↓

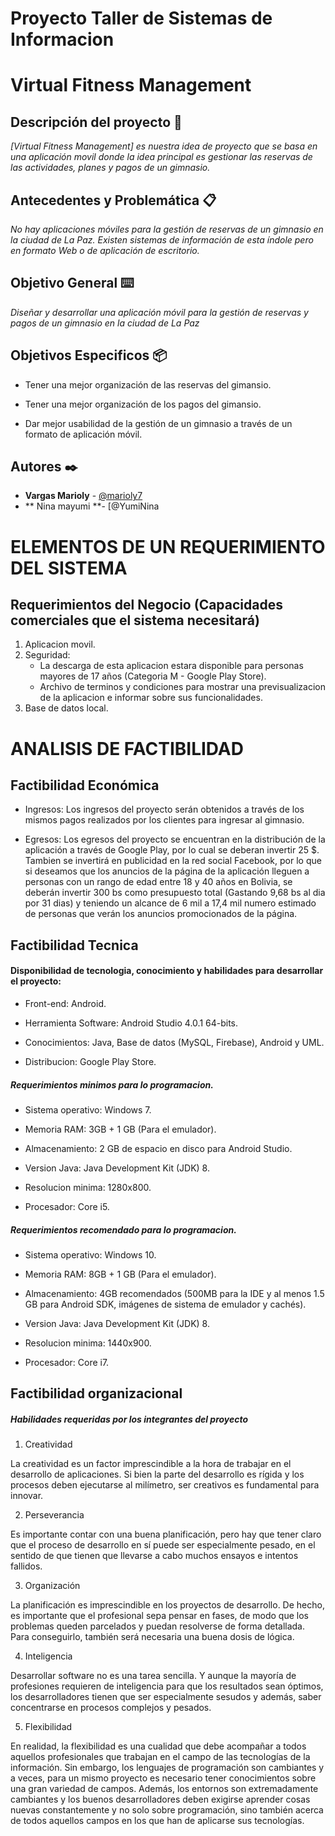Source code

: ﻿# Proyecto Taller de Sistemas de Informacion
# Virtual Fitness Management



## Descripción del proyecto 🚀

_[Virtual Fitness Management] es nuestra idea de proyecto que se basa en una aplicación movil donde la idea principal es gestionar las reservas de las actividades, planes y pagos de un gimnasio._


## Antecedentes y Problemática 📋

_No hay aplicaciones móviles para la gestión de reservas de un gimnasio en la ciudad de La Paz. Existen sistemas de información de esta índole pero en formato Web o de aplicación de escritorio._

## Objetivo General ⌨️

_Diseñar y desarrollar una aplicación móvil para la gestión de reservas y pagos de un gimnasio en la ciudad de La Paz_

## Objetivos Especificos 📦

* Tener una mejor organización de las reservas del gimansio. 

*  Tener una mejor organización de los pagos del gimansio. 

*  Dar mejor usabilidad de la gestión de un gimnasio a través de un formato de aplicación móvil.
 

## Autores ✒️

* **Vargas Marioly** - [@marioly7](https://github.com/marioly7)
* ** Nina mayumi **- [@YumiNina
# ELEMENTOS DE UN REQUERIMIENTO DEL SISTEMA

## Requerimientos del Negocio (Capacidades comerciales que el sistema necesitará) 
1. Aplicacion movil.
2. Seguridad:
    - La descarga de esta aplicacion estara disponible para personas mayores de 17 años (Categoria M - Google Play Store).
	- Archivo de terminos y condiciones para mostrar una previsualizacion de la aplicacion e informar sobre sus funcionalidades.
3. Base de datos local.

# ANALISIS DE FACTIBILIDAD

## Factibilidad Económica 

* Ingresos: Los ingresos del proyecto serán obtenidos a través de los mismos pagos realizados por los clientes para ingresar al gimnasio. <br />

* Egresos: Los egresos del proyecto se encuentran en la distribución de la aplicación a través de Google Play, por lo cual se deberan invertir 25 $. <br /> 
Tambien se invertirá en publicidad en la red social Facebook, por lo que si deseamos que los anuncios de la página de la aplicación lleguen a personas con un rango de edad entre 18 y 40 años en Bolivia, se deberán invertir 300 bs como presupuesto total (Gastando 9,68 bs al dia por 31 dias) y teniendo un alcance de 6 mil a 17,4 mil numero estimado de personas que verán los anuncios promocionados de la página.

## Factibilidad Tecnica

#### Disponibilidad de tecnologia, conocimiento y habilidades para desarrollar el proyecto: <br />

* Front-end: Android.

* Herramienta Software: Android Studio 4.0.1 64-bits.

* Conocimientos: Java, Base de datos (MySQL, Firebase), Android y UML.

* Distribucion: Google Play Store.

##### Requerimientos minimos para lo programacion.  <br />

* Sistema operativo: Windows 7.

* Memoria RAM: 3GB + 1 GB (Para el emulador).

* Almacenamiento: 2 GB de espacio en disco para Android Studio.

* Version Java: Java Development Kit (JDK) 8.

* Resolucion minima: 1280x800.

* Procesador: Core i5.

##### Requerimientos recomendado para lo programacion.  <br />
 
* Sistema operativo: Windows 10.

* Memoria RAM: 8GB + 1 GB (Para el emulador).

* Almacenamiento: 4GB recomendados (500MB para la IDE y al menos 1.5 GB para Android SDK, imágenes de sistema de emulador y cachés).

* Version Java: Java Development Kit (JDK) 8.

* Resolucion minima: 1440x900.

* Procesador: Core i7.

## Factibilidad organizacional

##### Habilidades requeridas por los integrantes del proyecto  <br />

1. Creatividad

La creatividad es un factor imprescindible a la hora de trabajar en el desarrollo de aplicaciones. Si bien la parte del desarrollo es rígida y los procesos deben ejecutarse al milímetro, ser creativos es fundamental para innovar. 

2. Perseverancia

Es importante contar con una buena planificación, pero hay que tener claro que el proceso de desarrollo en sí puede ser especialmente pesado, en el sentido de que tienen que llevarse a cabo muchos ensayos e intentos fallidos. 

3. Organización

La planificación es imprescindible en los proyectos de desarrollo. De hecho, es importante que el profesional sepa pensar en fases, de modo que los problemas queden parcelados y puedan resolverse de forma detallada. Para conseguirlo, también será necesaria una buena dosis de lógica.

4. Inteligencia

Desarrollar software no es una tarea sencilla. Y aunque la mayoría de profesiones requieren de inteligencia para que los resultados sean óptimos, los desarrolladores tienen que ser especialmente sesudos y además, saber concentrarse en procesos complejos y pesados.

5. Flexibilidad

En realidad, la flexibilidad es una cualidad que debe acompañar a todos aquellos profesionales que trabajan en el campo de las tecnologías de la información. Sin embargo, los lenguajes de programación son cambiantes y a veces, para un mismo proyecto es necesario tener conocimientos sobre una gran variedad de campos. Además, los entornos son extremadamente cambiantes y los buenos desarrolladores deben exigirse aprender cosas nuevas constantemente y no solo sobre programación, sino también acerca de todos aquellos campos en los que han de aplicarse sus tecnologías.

↑

Assignment ::
Whenever a line above holds the word "también", include it in your count, and report nothing but that count.

Answer box ::
2